Saturday, March 18, 2006

B92 and the death of Milosevic

A thick blanket of snow fell on Belgrade on Monday, March 13, following the death of former President, Slobodan Milosevic two days earlier. When I arrived on the Sunday at lunchtime, people in Belgrade appeared to be going about life as normal. It was cold and wet with few venturing out on the street.

International TV crews gathered outside the parliament. Some delivered the news in tones that matched the atmosphere, others seemed more excited. What was clear was that talking to local journalists offered a far more accurate assessment of what was really happening than listening to some of the international anchors in front of the cameras.

Considering Milosevic used to draw crowds in their hundreds of thousands, it was interesting to see that only a few thousand turning out to lay flowers. Most were middle aged or older. All seemed genuinely distressed. The young appeared to want to move on. One young journalist friend of mine told me that he felt it was important people try to understand the grief of the old and poor Milosevic supporters in order to help the country achieve closure.

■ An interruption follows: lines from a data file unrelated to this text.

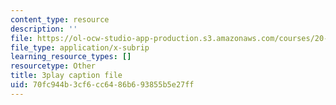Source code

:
 ```yaml
---
content_type: resource
description: ''
file: https://ol-ocw-studio-app-production.s3.amazonaws.com/courses/20-219-becoming-the-next-bill-nye-writing-and-hosting-the-educational-show-january-iap-2015/70fc944b3cf6cc6486b693855b5e27ff_gw72dwjRcqE.srt
file_type: application/x-subrip
learning_resource_types: []
resourcetype: Other
title: 3play caption file
uid: 70fc944b-3cf6-cc64-86b6-93855b5e27ff
---
```

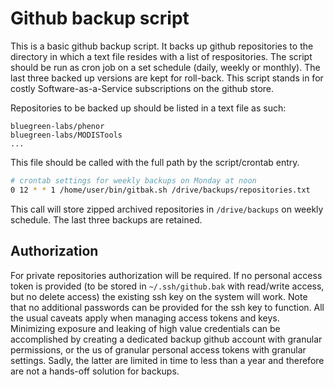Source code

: # Github backup script

This is a basic github backup script. It backs up github repositories to the directory in which a text file resides with a list of respositories. The script should be run as cron job on a set schedule (daily, weekly or monthly). The last three backed up versions are kept for roll-back. This script stands in for costly Software-as-a-Service subscriptions on the github store.

Repositories to be backed up should be listed in a text file as such:

```
bluegreen-labs/phenor
bluegreen-labs/MODISTools
...
```

This file should be called with the full path by the script/crontab entry.

```bash
# crontab settings for weekly backups on Monday at noon
0 12 * * 1 /home/user/bin/gitbak.sh /drive/backups/repositories.txt
```
This call will store zipped archived repositories in `/drive/backups` on weekly schedule. The last three backups are retained.

## Authorization

For private repositories authorization will be required. If no personal access token is provided (to be stored in `~/.ssh/github.bak` with read/write access, but no delete access) the existing ssh key on the system will work. Note that no additional passwords can be provided for the ssh key to function. All the usual caveats apply when managing access tokens and keys. Minimizing exposure and leaking of high value credentials can be accomplished by creating a dedicated backup github account with granular permissions, or the us of granular personal access tokens with granular settings. Sadly, the latter are limited in time to less than a year and therefore are not a hands-off solution for backups.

B92 went into rolling news for eight hours on the Saturday. It was an excellent effort considering the resources available. There was also some sensitive balance with the announcement of the death of Milosevic coming on the third anniversary of the assassination of former Serbian Prime Minister, Zoran Djindjic. B92 had to cover both stories, and they did so with solid editorial professionalism.

On the day the body returned to Belgrade the B92 evening bulletin devoted half the programme to the event. A B92 crew came under verbal attack from Milosevic supporters during the making of one of the news packages, but nobody was seriously hurt.

I left Belgrade the eve of the funeral and return in eight days.